* [INPUT]
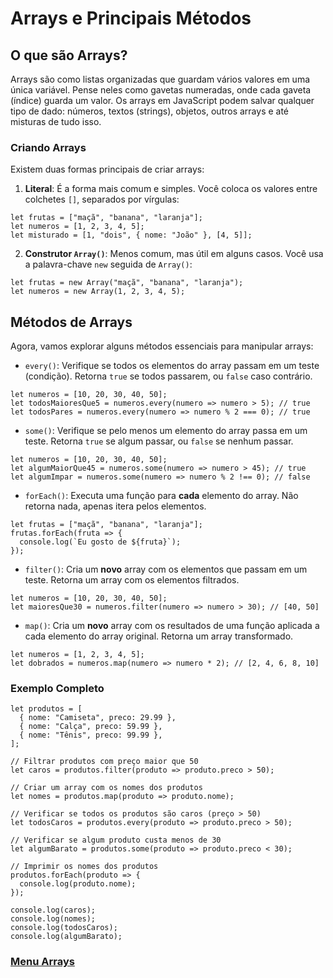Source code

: # Arrays e Principais Métodos

## O que são Arrays?

Arrays são como listas organizadas que guardam vários valores em uma única variável. Pense neles como gavetas numeradas, onde cada gaveta (índice) guarda um valor. Os arrays em JavaScript podem salvar qualquer tipo de dado: números, textos (strings), objetos, outros arrays e até misturas de tudo isso.

### Criando Arrays

Existem duas formas principais de criar arrays:

1. **Literal**: É a forma mais comum e simples. Você coloca os valores entre colchetes `[]`, separados por vírgulas:

```
let frutas = ["maçã", "banana", "laranja"];
let numeros = [1, 2, 3, 4, 5];
let misturado = [1, "dois", { nome: "João" }, [4, 5]];
```

2. **Construtor `Array()`**: Menos comum, mas útil em alguns casos. Você usa a palavra-chave `new` seguida de `Array()`:

```
let frutas = new Array("maçã", "banana", "laranja");
let numeros = new Array(1, 2, 3, 4, 5);
```

## Métodos de Arrays

Agora, vamos explorar alguns métodos essenciais para manipular arrays:

- `every()`: Verifique se todos os elementos do array passam em um teste (condição). Retorna `true` se todos passarem, ou `false` caso contrário.

```
let numeros = [10, 20, 30, 40, 50];
let todosMaioresQue5 = numeros.every(numero => numero > 5); // true
let todosPares = numeros.every(numero => numero % 2 === 0); // true
```

- `some()`: Verifique se pelo menos um elemento do array passa em um teste. Retorna `true` se algum passar, ou `false` se nenhum passar.

```
let numeros = [10, 20, 30, 40, 50];
let algumMaiorQue45 = numeros.some(numero => numero > 45); // true
let algumImpar = numeros.some(numero => numero % 2 !== 0); // false
```

- `forEach()`: Executa uma função para **cada** elemento do array. Não retorna nada, apenas itera pelos elementos.

```
let frutas = ["maçã", "banana", "laranja"];
frutas.forEach(fruta => {
  console.log(`Eu gosto de ${fruta}`);
});
```

- `filter()`: Cria um **novo** array com os elementos que passam em um teste. Retorna um array com os elementos filtrados.

```
let numeros = [10, 20, 30, 40, 50];
let maioresQue30 = numeros.filter(numero => numero > 30); // [40, 50]
```

- `map()`: Cria um **novo** array com os resultados de uma função aplicada a cada elemento do array original. Retorna um array transformado.

```
let numeros = [1, 2, 3, 4, 5];
let dobrados = numeros.map(numero => numero * 2); // [2, 4, 6, 8, 10]
```

### Exemplo Completo

```
let produtos = [
  { nome: "Camiseta", preco: 29.99 },
  { nome: "Calça", preco: 59.99 },
  { nome: "Tênis", preco: 99.99 },
];

// Filtrar produtos com preço maior que 50
let caros = produtos.filter(produto => produto.preco > 50);

// Criar um array com os nomes dos produtos
let nomes = produtos.map(produto => produto.nome);

// Verificar se todos os produtos são caros (preço > 50)
let todosCaros = produtos.every(produto => produto.preco > 50);

// Verificar se algum produto custa menos de 30
let algumBarato = produtos.some(produto => produto.preco < 30);

// Imprimir os nomes dos produtos
produtos.forEach(produto => {
  console.log(produto.nome);
});

console.log(caros);
console.log(nomes);
console.log(todosCaros);
console.log(algumBarato);
```

### [Menu Arrays](../menu.md)
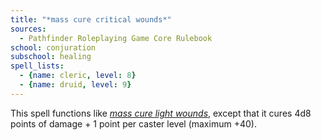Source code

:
 ```yaml
---
title: "*mass cure critical wounds*"
sources:
  - Pathfinder Roleplaying Game Core Rulebook
school: conjuration
subschool: healing
spell_lists:
  - {name: cleric, level: 8}
  - {name: druid, level: 9}
---
```


This spell functions like [*mass cure light wounds*](/spells/mass-cure-light-wounds/), except that it cures 4d8 points of damage + 1 point per caster level (maximum +40).

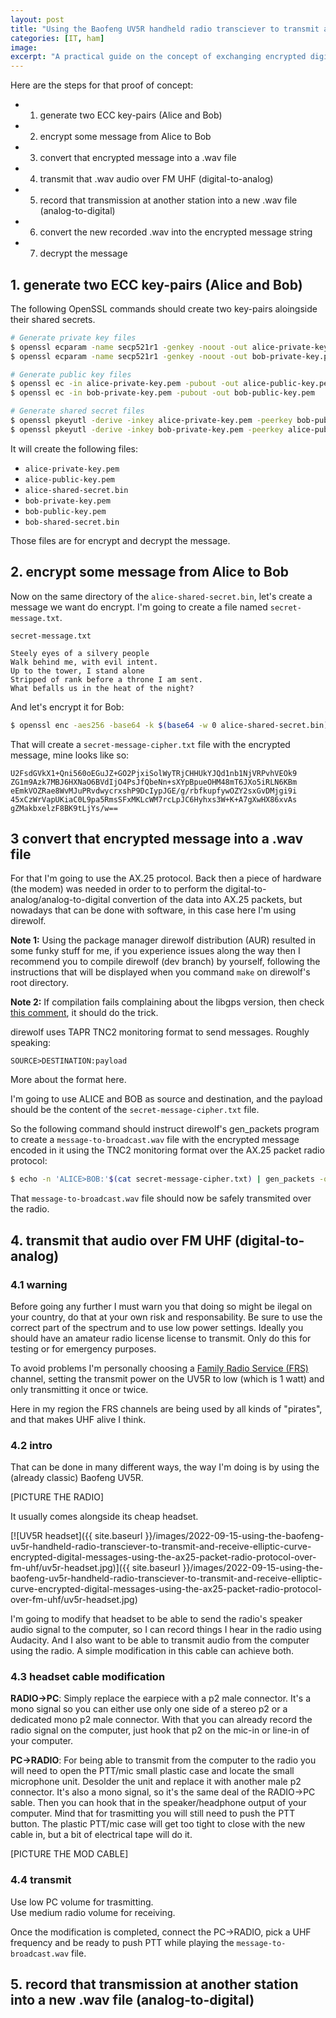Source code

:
 ```yaml
---
layout: post
title: "Using the Baofeng UV5R handheld radio transciever to transmit and receive elliptic-curve encrypted digital messages using the AX.25 packet radio protocol over FM UHF"
categories: [IT, ham]
image: 
excerpt: "A practical guide on the concept of exchanging encrypted digital messages over AX.25 and UHF radio."
---
```


Here are the steps for that proof of concept:

- 1. generate two ECC key-pairs (Alice and Bob)
- 2. encrypt some message from Alice to Bob
- 3. convert that encrypted message into a .wav file
- 4. transmit that .wav audio over FM UHF (digital-to-analog)
- 5. record that transmission at another station into a new .wav file (analog-to-digital)
- 6. convert the new recorded .wav into the encrypted message string
- 7. decrypt the message


## 1. generate two ECC key-pairs (Alice and Bob)

The following OpenSSL commands should create two key-pairs aloingside their shared secrets.

```bash
# Generate private key files
$ openssl ecparam -name secp521r1 -genkey -noout -out alice-private-key.pem
$ openssl ecparam -name secp521r1 -genkey -noout -out bob-private-key.pem

# Generate public key files
$ openssl ec -in alice-private-key.pem -pubout -out alice-public-key.pem
$ openssl ec -in bob-private-key.pem -pubout -out bob-public-key.pem

# Generate shared secret files
$ openssl pkeyutl -derive -inkey alice-private-key.pem -peerkey bob-public-key.pem -out alice-shared-secret.bin
$ openssl pkeyutl -derive -inkey bob-private-key.pem -peerkey alice-public-key.pem -out bob-shared-secret.bin
```

It will create the following files:
- `alice-private-key.pem`
- `alice-public-key.pem`
- `alice-shared-secret.bin`
- `bob-private-key.pem`
- `bob-public-key.pem`
- `bob-shared-secret.bin`

Those files are for encrypt and decrypt the message.

## 2. encrypt some message from Alice to Bob

Now on the same directory of the `alice-shared-secret.bin`, let's create a message we want do encrypt. I'm going to create a file named `secret-message.txt`.

`secret-message.txt`
```
Steely eyes of a silvery people
Walk behind me, with evil intent.
Up to the tower, I stand alone
Stripped of rank before a throne I am sent.
What befalls us in the heat of the night?
```

And let's encrypt it for Bob:

```bash
$ openssl enc -aes256 -base64 -k $(base64 -w 0 alice-shared-secret.bin) -pbkdf2 -e -in secret-message.txt -out secret-message-cipher.txt
```

That will create a `secret-message-cipher.txt` file with the encrypted message, mine looks like so:

```
U2FsdGVkX1+Qni560oEGuJZ+GO2PjxiSolWyTRjCHHUkYJQd1nb1NjVRPvhVEOk9
ZG1m9Azk7MBJ6HXNaO6BVdIjO4PsJfQbeNn+sXYpBpueOHM48mT6JXo5iRLN6KBm
eEmkVOZRae8WvMJuPRvdwycrxshP9DcIypJGE/g/rbfkupfywOZY2sxGvDMjgi9i
45xCzWrVapUKiaC0L9pa5RmsSFxMKLcWM7rcLpJC6Hyhxs3W+K+A7gXwHX86xvAs
gZMakbxelzF8BK9tLjYs/w==
```

## 3 convert that encrypted message into a .wav file

For that I'm going to use the AX.25 protocol. Back then a piece of hardware (the modem) was needed in order to to perform the digital-to-analog/analog-to-digital convertion of the data into AX.25 packets, but nowadays that can be done with software, in this case here I'm using direwolf.

**Note 1:** Using the package manager direwolf distribution (AUR) resulted in some funky stuff for me, if you experience issues along the way then I recommend you to compile direwolf (dev branch) by yourself, following the instructions that will be displayed when you command `make` on direwolf's root directory.

**Note 2:** If compilation fails complaining about the libgps version, then check [this comment](https://github.com/wb2osz/direwolf/issues/402#issuecomment-1169398506), it should do the trick.

direwolf uses TAPR TNC2 monitoring format to send messages. Roughly speaking:
```
SOURCE>DESTINATION:payload
```

More about the format here.

I'm going to use ALICE and BOB as source and destination, and the payload should be the content of the `secret-message-cipher.txt` file.

So the following command should instruct direwolf's gen_packets program to create a `message-to-broadcast.wav` file with the encrypted message encoded in it using the TNC2 monitoring format over the AX.25 packet radio protocol:

```bash
$ echo -n 'ALICE>BOB:'$(cat secret-message-cipher.txt) | gen_packets -o message-to-broadcast.wav -
```

That `message-to-broadcast.wav` file should now be safely transmited over the radio.

## 4. transmit that audio over FM UHF (digital-to-analog)

### 4.1 warning
Before going any further I must warn you that doing so might be ilegal on your country, do that at your own risk and responsability. Be sure to use the correct part of the spectrum and to use low power settings. Ideally you should have an amateur radio license license to transmit. Only do this for testing or for emergency purposes.

To avoid problems I'm personally choosing a [Family Radio Service (FRS)](https://en.wikipedia.org/wiki/Family_Radio_Service) channel, setting the transmit power on the UV5R to low (which is 1 watt) and only transmitting it once or twice.

Here in my region the FRS channels are being used by all kinds of "pirates", and that makes UHF alive I think.

### 4.2 intro

That can be done in many different ways, the way I'm doing is by using the (already classic) Baofeng UV5R.

[PICTURE THE RADIO]

It usually comes alongside its cheap headset.

[![UV5R headset]({{ site.baseurl }}/images/2022-09-15-using-the-baofeng-uv5r-handheld-radio-transciever-to-transmit-and-receive-elliptic-curve-encrypted-digital-messages-using-the-ax25-packet-radio-protocol-over-fm-uhf/uv5r-headset.jpg)]({{ site.baseurl }}/images/2022-09-15-using-the-baofeng-uv5r-handheld-radio-transciever-to-transmit-and-receive-elliptic-curve-encrypted-digital-messages-using-the-ax25-packet-radio-protocol-over-fm-uhf/uv5r-headset.jpg)

I'm going to modify that headset to be able to send the radio's speaker audio signal to the computer, so I can record things I hear in the radio using Audacity. And I also want to be able to transmit audio from the computer using the radio. A simple modification in this cable can achieve both.

### 4.3 headset cable modification

**RADIO->PC**: Simply replace the earpiece with a p2 male connector. It's a mono signal so you can either use only one side of a stereo p2 or a dedicated mono p2 male connector. With that you can already record the radio signal on the computer, just hook that p2 on the mic-in or line-in of your computer.

**PC->RADIO**: For being able to transmit from the computer to the radio you will need to open the PTT/mic small plastic case and locate the small microphone unit. Desolder the unit and replace it with another male p2 connector. It's also a mono signal, so it's the same deal of the RADIO->PC sable. Then you can hook that in the speaker/headphone output of your computer. Mind that for trasmitting you will still need to push the PTT button. The plastic PTT/mic case will get too tight to close with the new cable in, but a bit of electrical tape will do it.

[PICTURE THE MOD CABLE]

### 4.4 transmit

Use low PC volume for trasmitting.  
Use medium radio volume for receiving.

Once the modification is completed, connect the PC->RADIO, pick a UHF frequency and be ready to push PTT while playing the `message-to-broadcast.wav` file.

## 5. record that transmission at another station into a new .wav file (analog-to-digital)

* [REQUIRED WORK] Search the listing for the string "pairs". Copy each line where it turns up.

* [YOUR RESPONSE]
- 1. generate two ECC key-pairs (Alice and Bob)
## 1. generate two ECC key-pairs (Alice and Bob)
The following OpenSSL commands should create two key-pairs aloingside their shared secrets.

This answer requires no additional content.